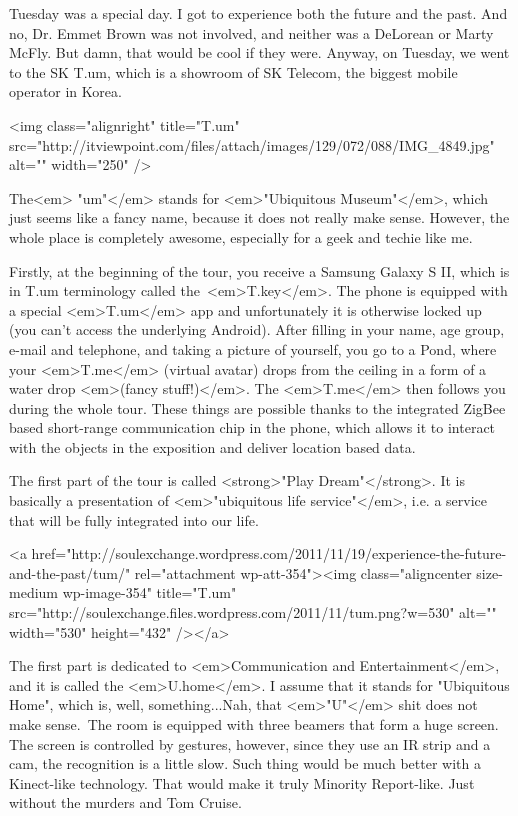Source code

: \begin{post}
	\begin{content}
Tuesday was a special day. I got to experience both the future and the past. And no, Dr. Emmet Brown was not involved, and neither was a DeLorean or Marty McFly. But damn, that would be cool if they were. Anyway, on Tuesday, we went to the SK T.um, which is a showroom of SK Telecom, the biggest mobile operator in Korea.

<img class="alignright" title="T.um" src="http://itviewpoint.com/files/attach/images/129/072/088/IMG_4849.jpg" alt="" width="250" />

The<em> "um"</em> stands for <em>"Ubiquitous Museum"</em>, which just seems like a fancy name, because it does not really make sense. However, the whole place is completely awesome, especially for a geek and techie like me.

Firstly, at the beginning of the tour, you receive a Samsung Galaxy S II, which is in T.um terminology called the <em>T.key</em>. The phone is equipped with a special <em>T.um</em> app and unfortunately it is otherwise locked up (you can't access the underlying Android). After filling in your name, age group, e-mail and telephone, and taking a picture of yourself, you go to a Pond, where your <em>T.me</em> (virtual avatar) drops from the ceiling in a form of a water drop <em>(fancy stuff!)</em>. The <em>T.me</em> then follows you during the whole tour. These things are possible thanks to the integrated ZigBee based short-range communication chip in the phone, which allows it to interact with the objects in the exposition and deliver location based data.

The first part of the tour is called <strong>"Play Dream"</strong>. It is basically a presentation of <em>"ubiquitous life service"</em>, i.e. a service that will be fully integrated into our life.

<a href="http://soulexchange.wordpress.com/2011/11/19/experience-the-future-and-the-past/tum/" rel="attachment wp-att-354"><img class="aligncenter size-medium wp-image-354" title="T.um" src="http://soulexchange.files.wordpress.com/2011/11/tum.png?w=530" alt="" width="530" height="432" /></a>

The first part is dedicated to <em>Communication and Entertainment</em>, and it is called the <em>U.home</em>. I assume that it stands for "Ubiquitous Home", which is, well, something...Nah, that <em>"U"</em> shit does not make sense. The room is equipped with three beamers that form a huge screen. The screen is controlled by gestures, however, since they use an IR strip and a cam, the recognition is a little slow. Such thing would be much better with a Kinect-like technology. That would make it truly Minority Report-like. Just without the murders and Tom Cruise.


\end{content}
\end{post}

* _Problem requirements_: Everything in the entries except the images must be copied exactly.

* _Your response_:
Source code

: \begin{post}
	\begin{content}
Tuesday was a special day. I got to experience both the future and the past. And no, Dr. Emmet Brown was not involved, and neither was a DeLorean or Marty McFly. But damn, that would be cool if they were. Anyway, on Tuesday, we went to the SK T.um, which is a showroom of SK Telecom, the biggest mobile operator in Korea.

<img class="alignright" title="T.um" src="http://itviewpoint.com/files/attach/images/129/072/088/IMG_4849.jpg" alt="" width="250" />

The<em> "um"</em> stands for <em>"Ubiquitous Museum"</em>, which just seems like a fancy name, because it does not really make sense. However, the whole place is completely awesome, especially for a geek and techie like me.

Firstly, at the beginning of the tour, you receive a Samsung Galaxy S II, which is in T.um terminology called the <em>T.key</em>. The phone is equipped with a special <em>T.um</em> app and unfortunately it is otherwise locked up (you can't access the underlying Android). After filling in your name, age group, e-mail and telephone, and taking a picture of yourself, you go to a Pond, where your <em>T.me</em> (virtual avatar) drops from the ceiling in a form of a water drop <em>(fancy stuff!)</em>. The <em>T.me</em> then follows you during the whole tour. These things are possible thanks to the integrated ZigBee based short-range communication chip in the phone, which allows it to interact with the objects in the exposition and deliver location based data.

The first part of the tour is called <strong>"Play Dream"</strong>. It is basically a presentation of <em>"ubiquitous life service"</em>, i.e. a service that will be fully integrated into our life.

<a href="http://soulexchange.wordpress.com/2011/11/19/experience-the-future-and-the-past/tum/" rel="attachment wp-att-354"><img class="aligncenter size-medium wp-image-354" title="T.um" src="http://soulexchange.files.wordpress.com/2011/11/tum.png?w=530" alt="" width="530" height="432" /></a>

The first part is dedicated to <em>Communication and Entertainment</em>, and it is called the <em>U.home</em>. I assume that it stands for "Ubiquitous Home", which is, well, something...Nah, that <em>"U"</em> shit does not make sense. The room is equipped with three beamers that form a huge screen. The screen is controlled by gestures, however, since they use an IR strip and a cam, the recognition is a little slow. Such thing would be much better with a Kinect-like technology. That would make it truly Minority Report-like. Just without the murders and Tom Cruise.


\end{content}
\end{post}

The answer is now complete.